If you have decided that now is the time to expand, you have many options for the location of your foreign offices. One of the most popular locations at this point in time has to be China. The opportunity to break into the markets in Asia via a China location is vastly appealing for many corporate entities, and for good reason.
There are, generally speaking, three main methods for taking your business to China. You can also contact FDI China for your company formation needs. Here is a brief overview of each so that you can better decide which option would be right for you and your growing business.
1. Wholly Foreign Owned Enterprise
The Wholly Foreign Owned Enterprise, which is also referred to as a WFOE in China, is probably the most popular choice for companies seeking to do business in China. One of the reasons for this is that it gives businesses the ability to maintain total control over their operations. It also allows for a greater amount of intellectual property protection, something that might not be guaranteed under the other two options.
Setting up a WFOE can be a time-consuming and complex process. It is, after all, the establishment of a limited liability company and requires that the enterprise receive the approval of a number of governing bodies.
Nevertheless, if you are looking to create a long-term foothold for your company in China, this is the best way to do it.
2. Joint Venture
For some industries seeking to commence operations in China, a Joint Venture (JV) might be the only option. Essentially, this method requires the establishment of a relationship between your business and a partner in China. As a result, your business operations in China wouldn’t be completely under your sole control.

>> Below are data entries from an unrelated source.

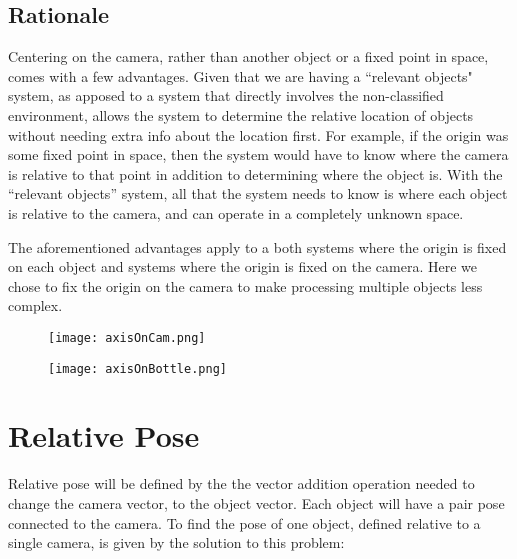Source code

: \documentclass{article}
\begin{document}
\subsection{Rationale}
Centering on the camera, rather than another object or a fixed point in space, comes with a few advantages. Given that we are having a ``relevant objects" system, as apposed to a system that directly involves the non-classified environment, allows the system to determine the relative location of objects without needing extra info about the location first. For example, if the origin was some fixed point in space, then the system would have to know where the camera is relative to that point in addition to determining where the object is. With the ``relevant objects'' system, all that the system needs to know is where each object is relative to the camera, and can operate in a completely unknown space.

The aforementioned advantages apply to a both systems where the origin is fixed on each object and systems where the origin is fixed on the camera. Here we chose to fix the origin on the camera to make processing multiple objects less complex.  

\begin{figure}[H]
    \centering
    \texttt{[image: axisOnCam.png]}
   \label{fig:compute}
    \caption{}
\end{figure}
\begin{figure}[H]
    \centering
    \texttt{[image: axisOnBottle.png]}
   \label{fig:compute}
    \caption{}
\end{figure}


\section{Relative Pose}

Relative pose will be defined by the the vector addition operation needed to change the camera vector, to the object vector. Each object will have a pair pose connected to the camera. To find the pose of one object, defined relative to a single camera, is given by the solution to this problem:
\end{document}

The process of setting up a JV can be extremely long and prone to multiple negotiations. You would, however, stand to benefit from the existing resources that belong to the individual or entity that you partner with.
3. Representative Office
A Rep Office is the cheapest and simplest option to go with if your goal is to hit the ground running as quickly and with as little overhead as possible. The biggest obstacles you will face with this method involve staffing.
All staffing for a Rep Office must be conducted and managed by a third party in China. Furthermore, the number of employees that you are permitted to have is limited as well. You will also need to enlist the services of a Chinese agency to handle all payroll transactions.